━━━━━ DATASET EXTRACT
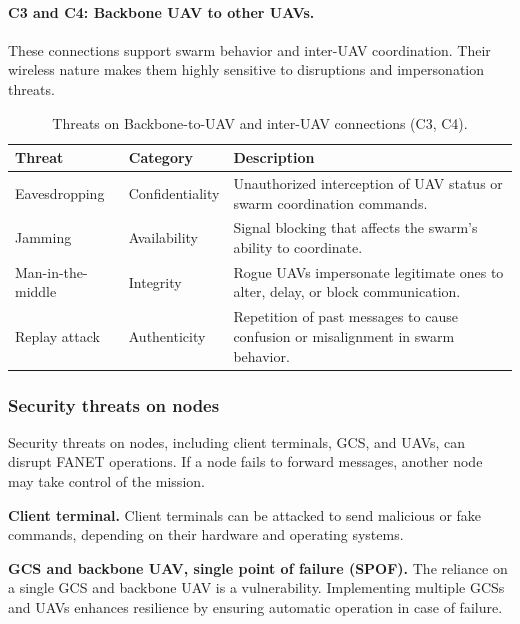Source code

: \paragraph{C3 and C4: Backbone UAV to other UAVs.}

These connections support swarm behavior and inter-UAV coordination. Their wireless nature makes them highly sensitive to disruptions and impersonation threats.

\begin{table}[H]
\renewcommand{\arraystretch}{1.3}
\centering
\caption{Threats on Backbone-to-UAV and inter-UAV connections (C3, C4).}
\begin{tabular}{|>{\centering\arraybackslash}m{3.5cm}|
                >{\centering\arraybackslash}m{2.5cm}|
                >{\arraybackslash}m{7.5cm}|}
\hline
\textbf{Threat} & \textbf{Category} & \textbf{Description} \\
\hline
Eavesdropping & Confidentiality & Unauthorized interception of UAV status or swarm coordination commands. \\
\hline
Jamming & Availability & Signal blocking that affects the swarm’s ability to coordinate. \\
\hline
Man-in-the-middle & Integrity & Rogue UAVs impersonate legitimate ones to alter, delay, or block communication. \\
\hline
Replay attack & Authenticity & Repetition of past messages to cause confusion or misalignment in swarm behavior. \\
\hline
\end{tabular}
\label{tab:c3_c4_threats}
\end{table}






\subsubsection{Security threats on nodes}

Security threats on nodes, including client terminals, GCS, and UAVs, can disrupt FANET operations. If a node fails to forward messages, another node may take control of the mission.

\textbf{Client terminal.} Client terminals can be attacked to send malicious or fake commands, depending on their hardware and operating systems.

\textbf{GCS and backbone UAV, single point of failure (SPOF).} The reliance on a single GCS and backbone UAV is a vulnerability. Implementing multiple GCSs and UAVs enhances resilience by ensuring automatic operation in case of failure.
━━━━━━━━━━
PROBLEM DETAILS: Please, without any pictures, print each entry exactly.

WRITTEN SOLUTION:
Source code

: \paragraph{C3 and C4: Backbone UAV to other UAVs.}

These connections support swarm behavior and inter-UAV coordination. Their wireless nature makes them highly sensitive to disruptions and impersonation threats.

\begin{table}[H]
\renewcommand{\arraystretch}{1.3}
\centering
\caption{Threats on Backbone-to-UAV and inter-UAV connections (C3, C4).}
\begin{tabular}{|>{\centering\arraybackslash}m{3.5cm}|
                >{\centering\arraybackslash}m{2.5cm}|
                >{\arraybackslash}m{7.5cm}|}
\hline
\textbf{Threat} & \textbf{Category} & \textbf{Description} \\
\hline
Eavesdropping & Confidentiality & Unauthorized interception of UAV status or swarm coordination commands. \\
\hline
Jamming & Availability & Signal blocking that affects the swarm’s ability to coordinate. \\
\hline
Man-in-the-middle & Integrity & Rogue UAVs impersonate legitimate ones to alter, delay, or block communication. \\
\hline
Replay attack & Authenticity & Repetition of past messages to cause confusion or misalignment in swarm behavior. \\
\hline
\end{tabular}
\label{tab:c3_c4_threats}
\end{table}






\subsubsection{Security threats on nodes}

Security threats on nodes, including client terminals, GCS, and UAVs, can disrupt FANET operations. If a node fails to forward messages, another node may take control of the mission.

\textbf{Client terminal.} Client terminals can be attacked to send malicious or fake commands, depending on their hardware and operating systems.

\textbf{GCS and backbone UAV, single point of failure (SPOF).} The reliance on a single GCS and backbone UAV is a vulnerability. Implementing multiple GCSs and UAVs enhances resilience by ensuring automatic operation in case of failure.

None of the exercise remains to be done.